Diegetic Frames Per Second
10.18.2015 § Leave a comment
In this post I will describe three different types of frame rates: video, head tracking, and diegetic. The last of these three types I do not believe has been given a name before. Finally, I will express my excitement over what it will be like to experience all three types together in a live action virtual reality way.
Aesthetics of Video Frame Rate
In 2012, The Hobbit: An Unexpected Journey became the first feature film with a “high frame rate” to enjoy wide release. Historically up to that time (and still to today) traditional film was viewed at a standard 24 frames per second, but some screenings of The Hobbit boasted a frame rate double that, at 48. To understand why the team behind The Hobbit movie offered this option, we first have to understand why 24 was standard in the first place.
Persistence of vision is the name of the illusion which is fundamental to moving pictures. It refers to the effect whereby the presentation of a succession of related still images can appear to come to life, to animate, to resemble real continuous motion. If one were to view a succession of such images at a rate of only one per second, that is, at 1 fps, the succession would be still too slow to produce the illusion; the mind would register them as individual images. It’s not until one increases the frame rate to 10 fps that the threshold of the illusion is met.
10 fps is fast enough to elicit persistence of vision, sure, but just barely. The motion still looks a tad jerky at that level. As one continues to increase the frame rate, more convincing illusions can be achieved. Generally, the higher the frame rate goes, the more realistic motion appears. This is because the simulation of motion is approaching the limit of our ocular system’s ability to distinguish it from real motion. For most people, this power of discernment maxes out around 100 fps, so recording or replaying faster than 100 is wasted energy.

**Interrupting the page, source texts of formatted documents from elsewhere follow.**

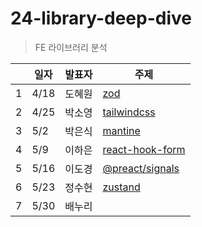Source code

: # 24-library-deep-dive

>  FE 라이브러리 분석

|  | 일자  | 발표자 | 주제 |
|--|------|------|------|
| 1| 4/18 | 도혜원 | [zod](https://github.com/livid-fe-study/24-library-deep-dive/tree/main/w01) |
| 2| 4/25 | 박소영 | [tailwindcss](https://github.com/livid-fe-study/24-library-deep-dive/tree/main/w02) |
| 3| 5/2  | 박은식 | [mantine](https://github.com/livid-fe-study/24-library-deep-dive/tree/main/w03) |
| 4| 5/9  | 이하은 | [react-hook-form](https://github.com/livid-fe-study/24-library-deep-dive/tree/main/w04) |
| 5| 5/16 | 이도경 | [@preact/signals](https://github.com/livid-fe-study/24-library-deep-dive/tree/main/w05) |
| 6| 5/23 | 정수현 | [zustand](https://github.com/livid-fe-study/24-library-deep-dive/tree/main/w06) |
| 7| 5/30 | 배누리 | |
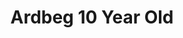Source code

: ---
layout: recipe
title: Ardbeg 10 Year Old
category: Scotch
subcategory: Islay
aged: 10
abv: 46
distillery: Ardbeg
distillery-location: Islay, UK
nose: Salt, smoke, jerky, caramel, vanilla, lemon curd, peat, pine.
palate: Sweet vanilla counterbalanced with lemon and lime followed by surging smoke.
finish: Long finish, especially in the throat, black pepper, deep smoke, barbequed meat, sea salted caramel.
tag:
    - islay
    - scotch
    - whisky
---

24, then, is a point on the continuum from 10 to 100 that strikes a lovely balance between realism and magic. It’s not so slow that we get distracted noticing the artifacts of the machinery that connects us with the story world. But neither are we distracted by an insistence on the reality of the real world which the story world was built out of. 24 is a skirting of both apparatus and profilmic, for those theory nerds out there. It makes the magic realistic, while keeping the real magical.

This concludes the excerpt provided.